I remember once talking to my mother about the whole situation and she said she never expected that I would stay so long. She was sure that I would get homesick and return after a couple of months. Perhaps she was hoping that this would happen, who knows. A funny situation was when I really decided to leave my job in Zürich after two years and was thinking about returning to London. My German was sort of fluent, I also used my French and I thought I would have good prospects of finding a job. My chief and his wife understood that I wanted to change my job, but his wife said why not put an advert in the local Swiss newspaper; something like English secretary looking for position in Swiss company. There were many places that would be glad to have someone English speaking in their office. At the same time I called my mum to say I was thinking about a change. Now this is the hammer. She said to me on the phone, my mum that would have loved to have her daughter back home safe away from those foreigners, there is an advertisement in the English newspaper for a job with the Robert Bosch Corporation in a town called Solothurn in Switzerland. My answer was, give me the telephone number. My mum did, not knowing that I would call, get the job, move to Solothurn and within two years be married to a Swiss, who also worked in the same company. So now let’s think. What would have happened if I had not made that fateful telephone call and my mum had not told me about the job. By the way I also had two offers from Swiss companies.
She would not have had her two grandsons, a Swiss son-in-law and holidays in Switzerland from time to time. On the other hand, if the telephone call had not been made, then I probably would have returned to England, got married to someone local, and would have had my parents to dinner on Sunday at least once a month.
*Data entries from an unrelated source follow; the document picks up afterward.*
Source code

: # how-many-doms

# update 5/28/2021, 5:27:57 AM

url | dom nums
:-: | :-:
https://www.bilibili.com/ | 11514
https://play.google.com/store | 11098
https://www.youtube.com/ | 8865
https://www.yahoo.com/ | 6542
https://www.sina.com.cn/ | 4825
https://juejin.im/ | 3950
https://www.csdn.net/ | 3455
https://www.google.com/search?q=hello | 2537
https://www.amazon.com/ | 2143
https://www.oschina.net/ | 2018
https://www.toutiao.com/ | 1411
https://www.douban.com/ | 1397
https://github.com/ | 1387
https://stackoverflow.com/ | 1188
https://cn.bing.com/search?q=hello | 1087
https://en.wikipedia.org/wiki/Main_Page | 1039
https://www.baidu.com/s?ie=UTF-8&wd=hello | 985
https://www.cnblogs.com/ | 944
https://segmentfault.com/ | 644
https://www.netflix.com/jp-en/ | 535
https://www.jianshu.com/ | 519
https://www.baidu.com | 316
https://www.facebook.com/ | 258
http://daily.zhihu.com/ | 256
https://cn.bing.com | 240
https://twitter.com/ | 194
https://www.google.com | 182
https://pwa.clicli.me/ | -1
My mother died twenty-four years ago. She did not suffer with a long illness, a heart attack. I flew over to England and my husband followed a couple of days later: and dad – he is now ninety-four years old and still lives in London. I pay a visit once a year and phone once a week. He lives in his own household. Now I could say how it would have been if I had sisters or brothers, but I had none. I was apparently a difficult birth, so the decision was made no more children. Perhaps it would have now been better for my father, although he is not so much alone, thanks to the widow who lives opposite. She is a year older than dad, but they get on well together. Of course, they see each other regularly but are no longer so active to go on holidays together. When they were “younger” (around 75 years old) they often spent a couple of weeks in Spain together. My father visited me the last time when he was 89 years old.
In my life there are a lot of what would have happened when, but is it not the essence of life, that things happen that were not planned. Is this not what makes life worth living, the little surprises?